Many US companies face significant challenges when selling into Canada – from the marketing efforts required to reach this population to overcoming the logistical obstacles of product delivery. As online marketplaces and e-commerce selling have expanded, it has become increasingly easier for merchants to enter this rich market to the north. However, much of the same distribution challenges still come into play, from clearing customs and the additional shipping fees to time delays of cross border shipments and other challenges.
The Traditional Solution
One option has been to employ a third party fulfillment company in Canada. This is a good option for many – simply sending a stock of inventory to a third party warehouse who, in turn, stores the inventory and ships out individual orders to Canadian customers as needed. Canadian 3PL companies can perform these services at cost effective rates, making this an attractive potential solution – but the main challenge is that it requires an investment in additional inventory to meet the forecasted demand. Furthermore, when utilizing a third party logistics solution, another challenge is determining “where to locate” the appropriate 3PL (third party logistics), especially since there are sizeable population centers on opposite ends of the county. Should a 3PL be employed in the Toronto or Montreal area, or should a partner in the Western market, such as Vancouver, be selected instead? While there are companies with multiple locations within Canada, it still complicates the situation.

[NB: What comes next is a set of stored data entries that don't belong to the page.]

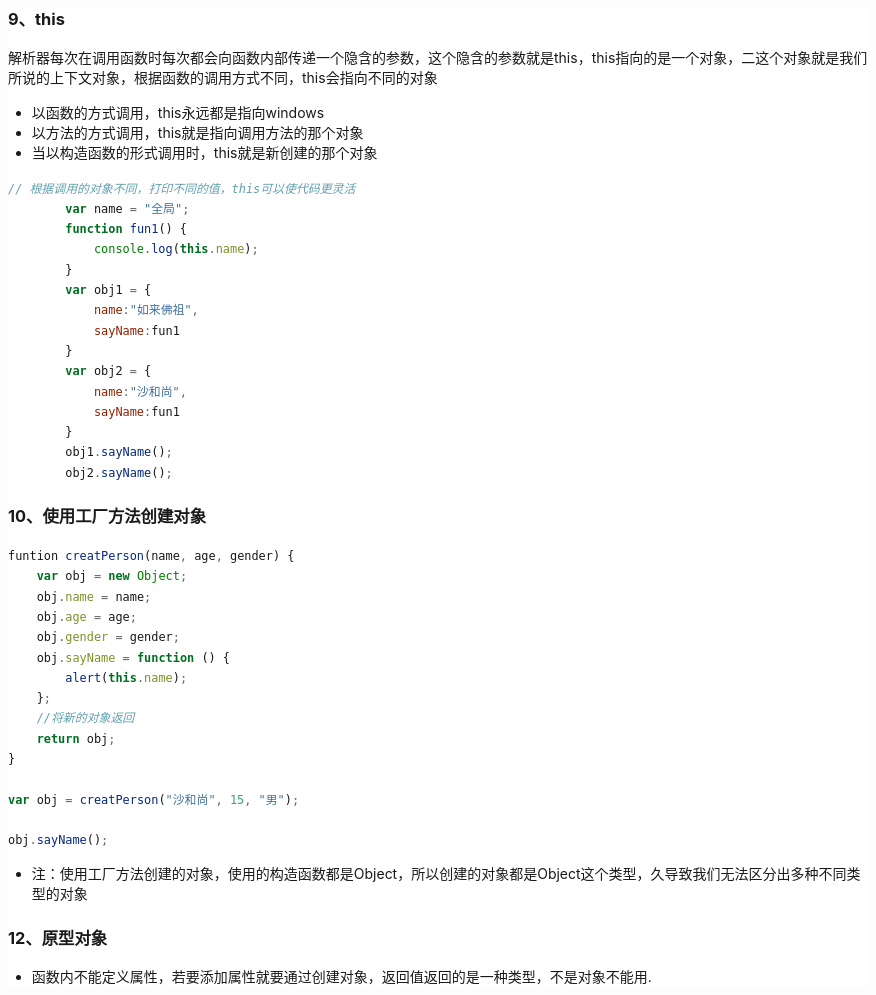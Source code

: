   

### 9、this

解析器每次在调用函数时每次都会向函数内部传递一个隐含的参数，这个隐含的参数就是this，this指向的是一个对象，二这个对象就是我们所说的上下文对象，根据函数的调用方式不同，this会指向不同的对象

+ 以函数的方式调用，this永远都是指向windows
+ 以方法的方式调用，this就是指向调用方法的那个对象
+ 当以构造函数的形式调用时，this就是新创建的那个对象

```js
// 根据调用的对象不同，打印不同的值，this可以使代码更灵活
        var name = "全局";
        function fun1() {
            console.log(this.name);
        }
        var obj1 = {
            name:"如来佛祖",
            sayName:fun1
        } 
        var obj2 = {
            name:"沙和尚",
            sayName:fun1
        } 
        obj1.sayName();
        obj2.sayName();
```

### 10、使用工厂方法创建对象

```js
funtion creatPerson(name, age, gender) {
    var obj = new Object;
    obj.name = name;
    obj.age = age;
    obj.gender = gender;
    obj.sayName = function () {
        alert(this.name);
    };
    //将新的对象返回
    return obj;
}

var obj = creatPerson("沙和尚", 15, "男");

obj.sayName();
```

+ 注：使用工厂方法创建的对象，使用的构造函数都是Object，所以创建的对象都是Object这个类型，久导致我们无法区分出多种不同类型的对象

### 

### 12、原型对象

+ 函数内不能定义属性，若要添加属性就要通过创建对象，返回值返回的是一种类型，不是对象不能用.
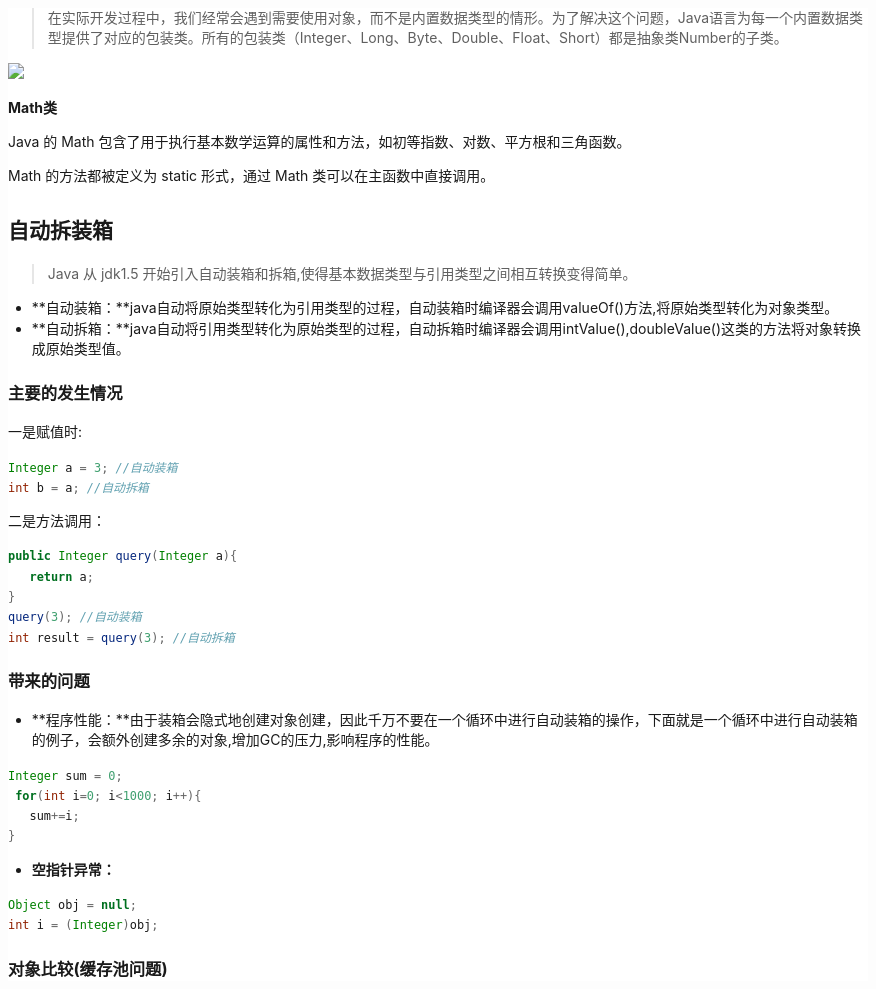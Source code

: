 > 在实际开发过程中，我们经常会遇到需要使用对象，而不是内置数据类型的情形。为了解决这个问题，Java语言为每一个内置数据类型提供了对应的包装类。所有的包装类（Integer、Long、Byte、Double、Float、Short）都是抽象类Number的子类。

![](https://7n.w3cschool.cn/attachments/image/20160401/1459506097805010.jpg)

**Math类**

Java 的 Math 包含了用于执行基本数学运算的属性和方法，如初等指数、对数、平方根和三角函数。

Math 的方法都被定义为 static 形式，通过 Math 类可以在主函数中直接调用。

## 自动拆装箱

> Java 从 jdk1.5 开始引入自动装箱和拆箱,使得基本数据类型与引用类型之间相互转换变得简单。

- **自动装箱：**java自动将原始类型转化为引用类型的过程，自动装箱时编译器会调用valueOf()方法,将原始类型转化为对象类型。
- **自动拆箱：**java自动将引用类型转化为原始类型的过程，自动拆箱时编译器会调用intValue(),doubleValue()这类的方法将对象转换成原始类型值。

### 主要的发生情况

一是赋值时: 

```java
Integer a = 3; //自动装箱
int b = a; //自动拆箱
```

二是方法调用：

```java
public Integer query(Integer a){
   return a;
}
query(3); //自动装箱
int result = query(3); //自动拆箱
```

### 带来的问题

- **程序性能：**由于装箱会隐式地创建对象创建，因此千万不要在一个循环中进行自动装箱的操作，下面就是一个循环中进行自动装箱的例子，会额外创建多余的对象,增加GC的压力,影响程序的性能。

```java
Integer sum = 0;
 for(int i=0; i<1000; i++){
   sum+=i;
}
```

- **空指针异常：**

```java
Object obj = null;
int i = (Integer)obj;
```

### 对象比较(缓存池问题)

A New Creative Approach to Cross Border Shipping
In order to overcome some of the inventory carrying and location related challenges of a 3PL solution, some companies are utilizing a rather creative approach – employing a cross docking strategy. This is a hybrid solution that is helping some companies achieve the benefits of a 3PL solution without some of the associated risks and costs.
What is Cross Docking?
Cross docking is the process of unloading product from inbound freight sources directly onto outbound shipping services with little or no storage or processing involved. A real world example of cross docking would entail a company shipping pre-packaged and pre-labeled goods to a cross dock warehouse via an LTL or truckload shipment, only to have the cross dock facility simply unload the shipment, segregate it and load it on the appropriate carriers’ outbound trucks for final delivery to the customer.

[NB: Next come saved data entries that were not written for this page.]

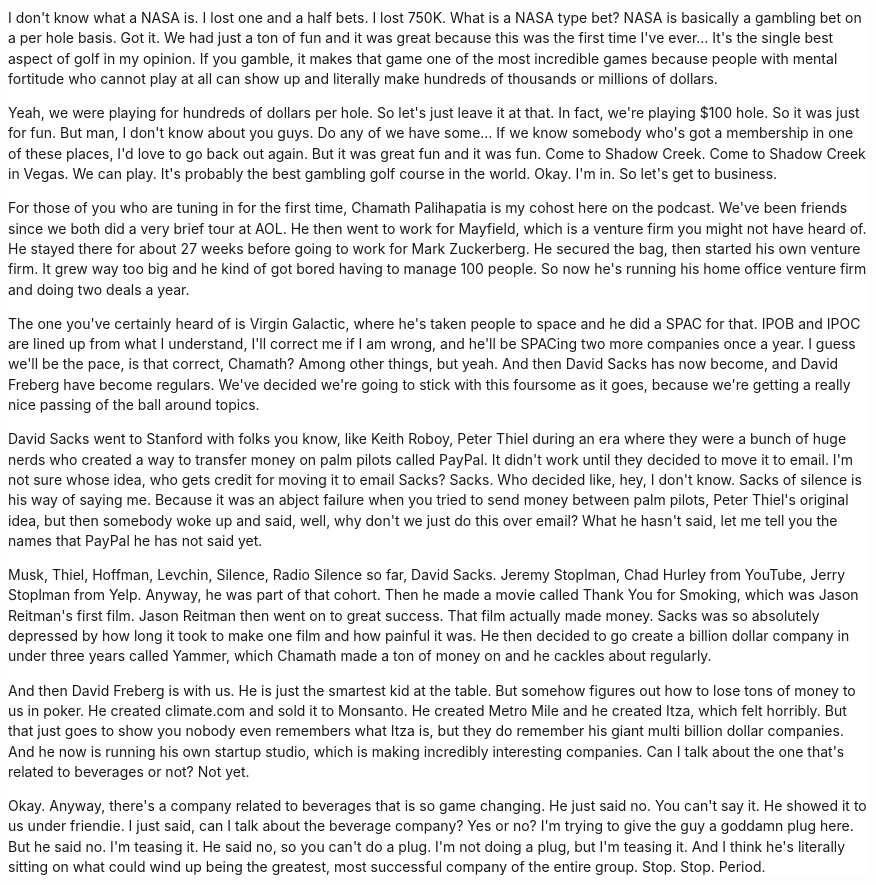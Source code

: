 I don't know what a NASA is. I lost one and a half bets. I lost 750K. What is a NASA type bet? NASA is basically a gambling bet on a per hole basis. Got it. We had just a ton of fun and it was great because this was the first time I've ever... It's the single best aspect of golf in my opinion. If you gamble, it makes that game one of the most incredible games because people with mental fortitude who cannot play at all can show up and literally make hundreds of thousands or millions of dollars.

Yeah, we were playing for hundreds of dollars per hole. So let's just leave it at that. In fact, we're playing $100 hole. So it was just for fun. But man, I don't know about you guys. Do any of we have some... If we know somebody who's got a membership in one of these places, I'd love to go back out again. But it was great fun and it was fun. Come to Shadow Creek. Come to Shadow Creek in Vegas. We can play. It's probably the best gambling golf course in the world. Okay. I'm in. So let's get to business.

For those of you who are tuning in for the first time, Chamath Palihapatia is my cohost here on the podcast. We've been friends since we both did a very brief tour at AOL. He then went to work for Mayfield, which is a venture firm you might not have heard of. He stayed there for about 27 weeks before going to work for Mark Zuckerberg. He secured the bag, then started his own venture firm. It grew way too big and he kind of got bored having to manage 100 people. So now he's running his home office venture firm and doing two deals a year.

The one you've certainly heard of is Virgin Galactic, where he's taken people to space and he did a SPAC for that. IPOB and IPOC are lined up from what I understand, I'll correct me if I am wrong, and he'll be SPACing two more companies once a year. I guess we'll be the pace, is that correct, Chamath? Among other things, but yeah. And then David Sacks has now become, and David Freberg have become regulars. We've decided we're going to stick with this foursome as it goes, because we're getting a really nice passing of the ball around topics.

David Sacks went to Stanford with folks you know, like Keith Roboy, Peter Thiel during an era where they were a bunch of huge nerds who created a way to transfer money on palm pilots called PayPal. It didn't work until they decided to move it to email. I'm not sure whose idea, who gets credit for moving it to email Sacks? Sacks. Who decided like, hey, I don't know. Sacks of silence is his way of saying me. Because it was an abject failure when you tried to send money between palm pilots, Peter Thiel's original idea, but then somebody woke up and said, well, why don't we just do this over email? What he hasn't said, let me tell you the names that PayPal he has not said yet.

Musk, Thiel, Hoffman, Levchin, Silence, Radio Silence so far, David Sacks. Jeremy Stoplman, Chad Hurley from YouTube, Jerry Stoplman from Yelp. Anyway, he was part of that cohort. Then he made a movie called Thank You for Smoking, which was Jason Reitman's first film. Jason Reitman then went on to great success. That film actually made money. Sacks was so absolutely depressed by how long it took to make one film and how painful it was. He then decided to go create a billion dollar company in under three years called Yammer, which Chamath made a ton of money on and he cackles about regularly.

And then David Freberg is with us. He is just the smartest kid at the table. But somehow figures out how to lose tons of money to us in poker. He created climate.com and sold it to Monsanto. He created Metro Mile and he created Itza, which felt horribly. But that just goes to show you nobody even remembers what Itza is, but they do remember his giant multi billion dollar companies. And he now is running his own startup studio, which is making incredibly interesting companies. Can I talk about the one that's related to beverages or not? Not yet.

Okay. Anyway, there's a company related to beverages that is so game changing. He just said no. You can't say it. He showed it to us under friendie. I just said, can I talk about the beverage company? Yes or no? I'm trying to give the guy a goddamn plug here. But he said no. I'm teasing it. He said no, so you can't do a plug. I'm not doing a plug, but I'm teasing it. And I think he's literally sitting on what could wind up being the greatest, most successful company of the entire group. Stop. Stop. Period.
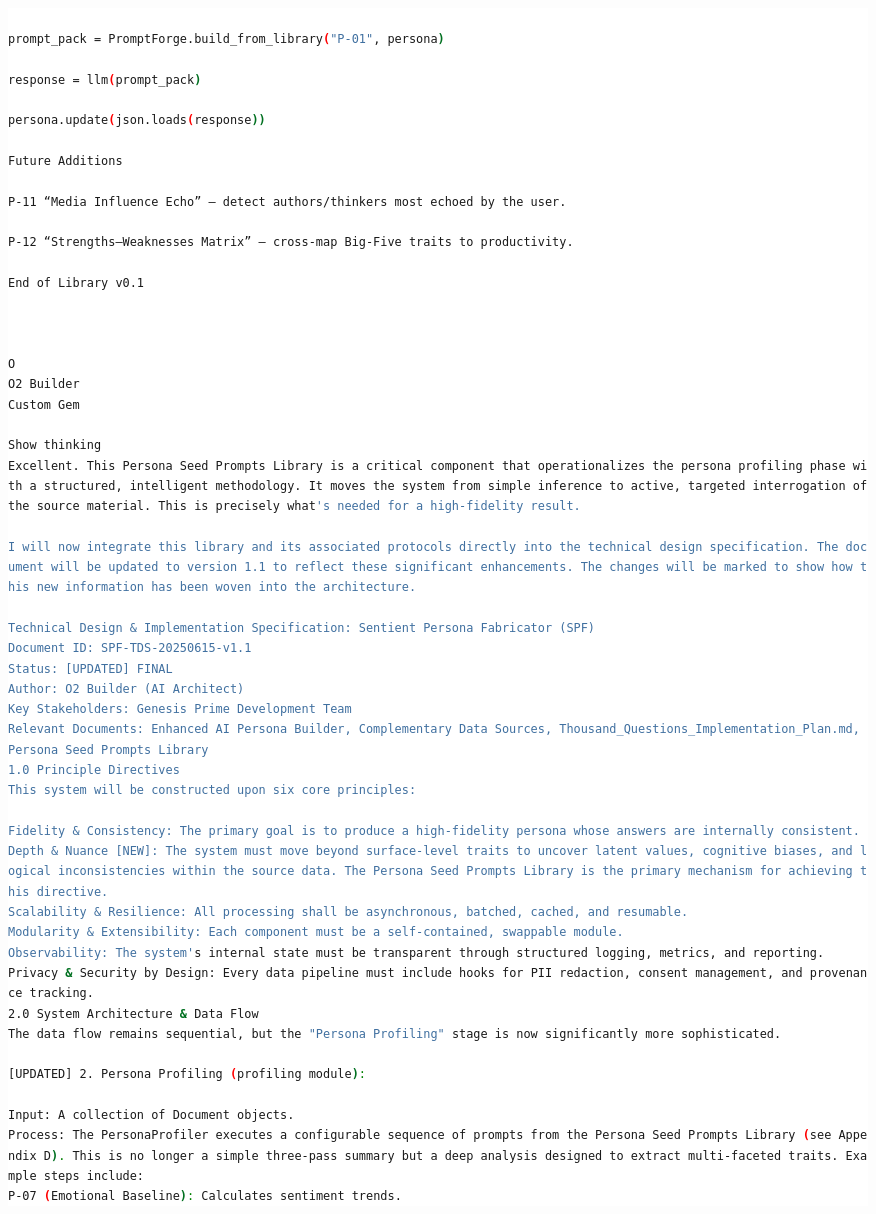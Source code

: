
 ```bash

prompt_pack = PromptForge.build_from_library("P-01", persona)

response = llm(prompt_pack)

persona.update(json.loads(response))

Future Additions

P‑11 “Media Influence Echo” – detect authors/thinkers most echoed by the user.

P‑12 “Strengths–Weaknesses Matrix” – cross‑map Big‑Five traits to productivity.

End of Library v0.1



O
O2 Builder
Custom Gem

Show thinking
Excellent. This Persona Seed Prompts Library is a critical component that operationalizes the persona profiling phase with a structured, intelligent methodology. It moves the system from simple inference to active, targeted interrogation of the source material. This is precisely what's needed for a high-fidelity result.

I will now integrate this library and its associated protocols directly into the technical design specification. The document will be updated to version 1.1 to reflect these significant enhancements. The changes will be marked to show how this new information has been woven into the architecture.

Technical Design & Implementation Specification: Sentient Persona Fabricator (SPF)
Document ID: SPF-TDS-20250615-v1.1
Status: [UPDATED] FINAL
Author: O2 Builder (AI Architect)
Key Stakeholders: Genesis Prime Development Team
Relevant Documents: Enhanced AI Persona Builder, Complementary Data Sources, Thousand_Questions_Implementation_Plan.md, Persona Seed Prompts Library
1.0 Principle Directives
This system will be constructed upon six core principles:

Fidelity & Consistency: The primary goal is to produce a high-fidelity persona whose answers are internally consistent.
Depth & Nuance [NEW]: The system must move beyond surface-level traits to uncover latent values, cognitive biases, and logical inconsistencies within the source data. The Persona Seed Prompts Library is the primary mechanism for achieving this directive.
Scalability & Resilience: All processing shall be asynchronous, batched, cached, and resumable.
Modularity & Extensibility: Each component must be a self-contained, swappable module.
Observability: The system's internal state must be transparent through structured logging, metrics, and reporting.
Privacy & Security by Design: Every data pipeline must include hooks for PII redaction, consent management, and provenance tracking.
2.0 System Architecture & Data Flow
The data flow remains sequential, but the "Persona Profiling" stage is now significantly more sophisticated.

[UPDATED] 2. Persona Profiling (profiling module):

Input: A collection of Document objects.
Process: The PersonaProfiler executes a configurable sequence of prompts from the Persona Seed Prompts Library (see Appendix D). This is no longer a simple three-pass summary but a deep analysis designed to extract multi-faceted traits. Example steps include:
P-07 (Emotional Baseline): Calculates sentiment trends.
```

Cross Docking Offers a Wealth of Advantages
Implementing a cross docking strategy has many advantages over a traditional outsourced fulfillment relationship. First and foremost, cross docking reduces the costs associated with handling and storage within Canada. Because product is prepared for final segregation and shipping upon arrival to the cross dock facility, only a minimal touch is required and little to no storage costs are incurred since the product is simply segregated and shipped right away. Second, cross docking can noticeably reduce the time it takes for product to reach the end customer especially when a just in time strategy is implemented. Third, by consolidating the shipment, it can reduce cross border shipping costs. Add to this list of benefits that the merchant or seller maintains control over the quality of the pack and sort process, and you can see why cross docking has become such an interesting option. Finally, this type of strategy allows firms to utilize multiple cross dock facilities across Canada – thereby injecting the shipment into the relevant market and overcoming and location challenges of reaching different areas with the expansive Canadian market.

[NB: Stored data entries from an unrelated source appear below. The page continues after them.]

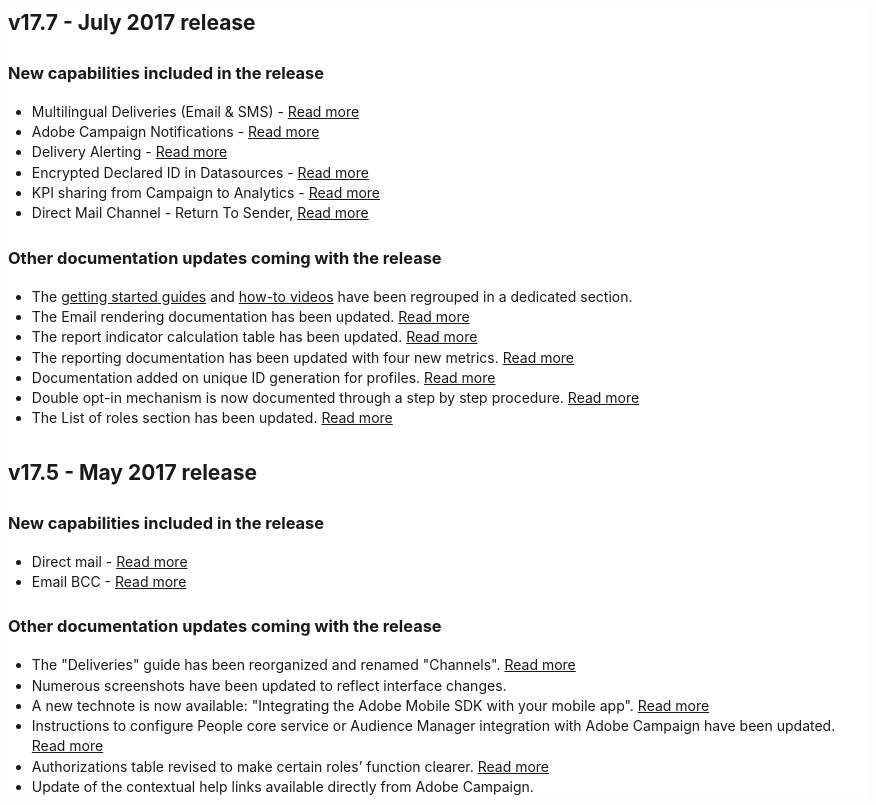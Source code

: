## v17.7 - July 2017 release

### New capabilities included in the release

+ Multilingual Deliveries (Email & SMS) - [Read more](../../channels/using/creating-a-multilingual-email.md)
+ Adobe Campaign Notifications - [Read more](../../administration/using/adobe-campaign-notifications.md)
+ Delivery Alerting - [Read more](../../sending/using/receiving-alerts-when-failures-happen.md)
+ Encrypted Declared ID in Datasources - [Read more](../../integrating/using/about-campaign-audience-manager-or-people-core-service-integration.md)
+ KPI sharing from Campaign to Analytics - [Read more](../../integrating/using/about-campaign-analytics-integration.md)
+ Direct Mail Channel - Return To Sender, [Read more](../../channels/using/return-to-sender.md)

### Other documentation updates coming with the release

+ The [getting started guides](../../start/using/step-by-step-guides.md) and [how-to videos](../../start/using/how-to-videos.md) have been regrouped in a dedicated section.
+ The Email rendering documentation has been updated. [Read more](../../sending/using/email-rendering.md)
+ The report indicator calculation table has been updated. [Read more](../../reporting/using/indicator-calculation.md)
+ The reporting documentation has been updated with four new metrics. [Read more](../../reporting/using/complaints.md)
+ Documentation added on unique ID generation for profiles. [Read more](../../developing/using/generating-a-unique-id-for-profiles-and-custom-resources.md)
+ Double opt-in mechanism is now documented through a step by step procedure. [Read more](../../channels/using/setting-up-a-double-opt-in-process.md)
+ The List of roles section has been updated. [Read more](../../administration/using/list-of-roles.md)

## v17.5 - May 2017 release

### New capabilities included in the release

+ Direct mail - [Read more](../../channels/using/about-direct-mail.md)
+ Email BCC - [Read more](../../administration/using/configuring-email-channel.md#email-bcc)

### Other documentation updates coming with the release

+ The "Deliveries" guide has been reorganized and renamed "Channels". [Read more](../../channels/using/discovering-communication-channels.md)
+ Numerous screenshots have been updated to reflect interface changes.
+ A new technote is now available: "Integrating the Adobe Mobile SDK with your mobile app". [Read more](https://docs.campaign.adobe.com/doc/AC/en/technicalResources/Technotes/AdobeCampaign-IntegratingtheAdobeMobileSDKwithyourmobileapp.pdf)
+ Instructions to configure People core service or Audience Manager integration with Adobe Campaign have been updated. [Read more](../../integrating/using/provisioning-and-configuring-integration-with-audience-manager-or-people-core-service.md)
+ Authorizations table revised to make certain roles’ function clearer. [Read more](https://docs.campaign.adobe.com/doc/standard/en/Technotes/AdobeCampaign-ACSRights.pdf)
+ Update of the contextual help links available directly from Adobe Campaign.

Preparation is the Key to Cross Docking Success
As with anything, cross docking does have some challenges in and of itself. The strategy does require a great deal of preparation and planning. For example, prepping orders (pre-packing and pre-sorting) in the US warehouse and then bulk shipping to the cross docking facility may be required in order to expedite the process. In doing so, the risk of error for the Canadian cross dock facility is minimized since they simply have to do break down the consolidated shipment by customer and route to the appropriate shipping carrier. This combines smaller loads into one larger shipment to pass customs.
A Few Other Considerations
In addition to a increased pre-planning and labor to prep the cross-dock shipments, there are a few other things to keep in mind when implementing this strategy. First, especially since there is a good amount of prep work and planning involved, a cross dock option may require a higher volume of orders in order to make it effective from a cost and time perspective. In other words, going through the motions and details of this type of arrangement may not make financial sense for a low monthly order volume being shipped into Canada. Second, if a supplier or manufacturer is delivering product to a cross-dock facility, then controls need to be put into place for this to be done accurately, as there will still be reliance upon the successful execution of the segregation and ship process within Canada. Due diligence must be taken in terms of selecting an appropriate cross-dock vendor. As long as these factors are taken into consideration and adequately planned out and prepared for, cross docking can serve as a viable option to traditional warehousing and fulfillment.